Saturday, March 04, 2006

Let the Bads be there

So the Undercover Economist's family moves to Hackney, London --of all places. From there he discussed the problem of externality --a cost or a benefit that affects bystanders, he said-- in Financial Times (link might be non-permanent), or in his own website under the title Friend Chicken versus Fresh Air.

He went to say that negative externalities of living in a London neighbourhood, such as Hackney, are coming from stuffs like "..pub
with late licences; takeaway food; garages; tyre shops; massage parlours; and betting shops..." --man, except those last two, for me, they're positive!--

But, unlike what the standard textbook suggests to overcome this problem --you know, taxation or bargaining--; he argues that "..Taxation is too clumsy, especially when wielded by unresponsive local governments. Bargaining is fine in the textbooks but unappealing in reality..."

Bad news? No. Let the bads be there since the positive externalities of living in London, and in any other big city, would outdo them. And "...it turns out that people flock to London not to seek their fortune but to enjoy the things that money cannot buy..."

The things that money cannot buy: plays, museums, bloomsbury, park, culture (incl. snobbishness) and etc, etc, etc....well, right!

p/s: By the way, manager, can I request the standard "In a sentimental mood", this time by Bill Evans?

2 comments:

  1. I think Tim Hartford's article can also taken as proof of difficulties of calculating inflation. Or call it income equivalence of consumption.

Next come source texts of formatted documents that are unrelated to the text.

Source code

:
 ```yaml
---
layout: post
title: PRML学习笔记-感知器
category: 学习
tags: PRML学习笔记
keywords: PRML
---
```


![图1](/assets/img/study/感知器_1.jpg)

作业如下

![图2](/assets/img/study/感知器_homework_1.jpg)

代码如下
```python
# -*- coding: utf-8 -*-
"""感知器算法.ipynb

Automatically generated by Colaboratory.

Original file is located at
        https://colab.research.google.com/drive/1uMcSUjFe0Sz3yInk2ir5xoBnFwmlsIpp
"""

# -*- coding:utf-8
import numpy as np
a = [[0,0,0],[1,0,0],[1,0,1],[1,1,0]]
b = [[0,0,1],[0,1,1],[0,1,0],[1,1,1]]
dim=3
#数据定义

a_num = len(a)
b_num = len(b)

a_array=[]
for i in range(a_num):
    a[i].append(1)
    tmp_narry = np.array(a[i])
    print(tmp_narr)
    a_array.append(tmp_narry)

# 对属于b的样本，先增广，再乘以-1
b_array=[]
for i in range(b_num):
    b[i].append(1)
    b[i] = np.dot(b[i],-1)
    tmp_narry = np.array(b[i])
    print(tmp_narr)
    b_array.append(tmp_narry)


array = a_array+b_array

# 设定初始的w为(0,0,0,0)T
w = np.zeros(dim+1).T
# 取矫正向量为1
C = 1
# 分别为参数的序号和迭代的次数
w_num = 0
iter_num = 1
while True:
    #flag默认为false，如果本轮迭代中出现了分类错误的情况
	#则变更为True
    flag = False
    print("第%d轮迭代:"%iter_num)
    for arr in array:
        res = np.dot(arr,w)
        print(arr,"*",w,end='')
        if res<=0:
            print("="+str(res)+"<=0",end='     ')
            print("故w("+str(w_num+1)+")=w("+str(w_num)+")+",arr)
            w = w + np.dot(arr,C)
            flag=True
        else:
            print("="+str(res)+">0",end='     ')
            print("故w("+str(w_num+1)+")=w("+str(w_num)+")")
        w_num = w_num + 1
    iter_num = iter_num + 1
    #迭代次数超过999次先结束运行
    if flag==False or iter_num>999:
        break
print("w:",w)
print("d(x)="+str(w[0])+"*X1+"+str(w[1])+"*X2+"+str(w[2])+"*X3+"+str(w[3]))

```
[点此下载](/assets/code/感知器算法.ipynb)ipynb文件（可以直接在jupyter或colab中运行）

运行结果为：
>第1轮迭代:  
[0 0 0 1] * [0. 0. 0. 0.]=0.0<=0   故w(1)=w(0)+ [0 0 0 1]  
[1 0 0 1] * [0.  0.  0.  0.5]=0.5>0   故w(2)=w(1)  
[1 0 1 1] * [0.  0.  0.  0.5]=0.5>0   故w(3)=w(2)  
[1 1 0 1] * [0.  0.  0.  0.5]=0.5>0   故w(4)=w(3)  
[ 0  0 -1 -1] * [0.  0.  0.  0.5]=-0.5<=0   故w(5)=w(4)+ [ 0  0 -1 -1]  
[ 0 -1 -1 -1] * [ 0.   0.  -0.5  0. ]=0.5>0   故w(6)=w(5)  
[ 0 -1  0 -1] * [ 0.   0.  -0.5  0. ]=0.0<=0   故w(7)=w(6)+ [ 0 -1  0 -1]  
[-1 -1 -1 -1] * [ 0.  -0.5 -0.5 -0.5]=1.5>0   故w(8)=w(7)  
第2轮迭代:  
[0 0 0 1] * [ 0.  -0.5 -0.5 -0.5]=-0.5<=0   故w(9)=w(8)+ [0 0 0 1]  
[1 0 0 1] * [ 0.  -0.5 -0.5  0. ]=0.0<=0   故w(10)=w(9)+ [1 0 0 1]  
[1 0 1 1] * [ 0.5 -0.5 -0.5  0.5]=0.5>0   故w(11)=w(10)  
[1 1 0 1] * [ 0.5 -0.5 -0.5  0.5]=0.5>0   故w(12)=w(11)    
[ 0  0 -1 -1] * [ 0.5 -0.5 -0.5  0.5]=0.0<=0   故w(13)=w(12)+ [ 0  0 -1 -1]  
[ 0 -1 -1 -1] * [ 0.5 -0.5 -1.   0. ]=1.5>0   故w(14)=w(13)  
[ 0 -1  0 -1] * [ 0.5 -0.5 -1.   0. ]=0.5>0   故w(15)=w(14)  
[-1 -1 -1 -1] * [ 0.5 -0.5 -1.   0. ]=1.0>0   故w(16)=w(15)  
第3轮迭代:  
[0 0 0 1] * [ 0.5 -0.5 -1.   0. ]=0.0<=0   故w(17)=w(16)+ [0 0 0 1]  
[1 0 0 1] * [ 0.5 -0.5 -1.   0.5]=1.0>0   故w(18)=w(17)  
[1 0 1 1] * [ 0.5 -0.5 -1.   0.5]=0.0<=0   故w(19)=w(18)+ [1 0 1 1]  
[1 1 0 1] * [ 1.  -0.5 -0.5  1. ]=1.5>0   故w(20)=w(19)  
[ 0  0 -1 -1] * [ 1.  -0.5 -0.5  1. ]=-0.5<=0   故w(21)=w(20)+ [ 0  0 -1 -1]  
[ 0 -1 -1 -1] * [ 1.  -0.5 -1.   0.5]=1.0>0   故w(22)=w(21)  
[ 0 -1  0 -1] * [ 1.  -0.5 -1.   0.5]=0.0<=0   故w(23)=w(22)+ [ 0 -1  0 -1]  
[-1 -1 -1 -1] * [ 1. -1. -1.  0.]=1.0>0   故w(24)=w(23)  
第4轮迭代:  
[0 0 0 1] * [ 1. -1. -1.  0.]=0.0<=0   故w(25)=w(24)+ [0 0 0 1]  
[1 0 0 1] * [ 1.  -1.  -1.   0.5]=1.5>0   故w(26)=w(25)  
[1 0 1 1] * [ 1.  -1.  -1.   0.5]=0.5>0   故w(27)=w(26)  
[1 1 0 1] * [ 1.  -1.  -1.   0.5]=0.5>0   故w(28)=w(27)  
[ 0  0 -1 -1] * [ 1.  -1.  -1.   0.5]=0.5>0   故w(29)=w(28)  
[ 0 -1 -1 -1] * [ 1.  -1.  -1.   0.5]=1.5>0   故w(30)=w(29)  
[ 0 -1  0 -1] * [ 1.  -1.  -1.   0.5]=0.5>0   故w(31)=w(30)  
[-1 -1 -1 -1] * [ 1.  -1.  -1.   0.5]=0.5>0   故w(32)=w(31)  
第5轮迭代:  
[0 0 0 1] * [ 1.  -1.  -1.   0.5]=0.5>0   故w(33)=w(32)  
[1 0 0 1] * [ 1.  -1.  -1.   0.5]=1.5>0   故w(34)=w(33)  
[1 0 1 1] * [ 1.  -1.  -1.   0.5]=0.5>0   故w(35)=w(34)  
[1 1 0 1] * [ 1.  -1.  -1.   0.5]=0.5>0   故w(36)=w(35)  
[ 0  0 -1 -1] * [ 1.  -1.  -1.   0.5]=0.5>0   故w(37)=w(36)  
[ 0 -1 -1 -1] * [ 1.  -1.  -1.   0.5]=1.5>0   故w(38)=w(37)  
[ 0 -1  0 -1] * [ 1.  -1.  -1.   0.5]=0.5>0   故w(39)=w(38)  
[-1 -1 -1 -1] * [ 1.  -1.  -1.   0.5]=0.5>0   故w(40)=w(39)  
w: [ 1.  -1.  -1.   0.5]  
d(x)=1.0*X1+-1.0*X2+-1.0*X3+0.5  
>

    The common ways to do it is to take weighted price change of a basket of goods+services as representative of people consumption.

    But since there statistics agency doesnt have panel data from all citizens' consumption, the composition and weight of goods+services at best come from much more limited household survey. Hard to expect the official number will equal any person's actual income-consumption equivalence.

    The matter become more complicated, as Tim Hartford ilustrate, when pattern of consumption change as availability issue arise. Even more so when preference it self change to availability and places.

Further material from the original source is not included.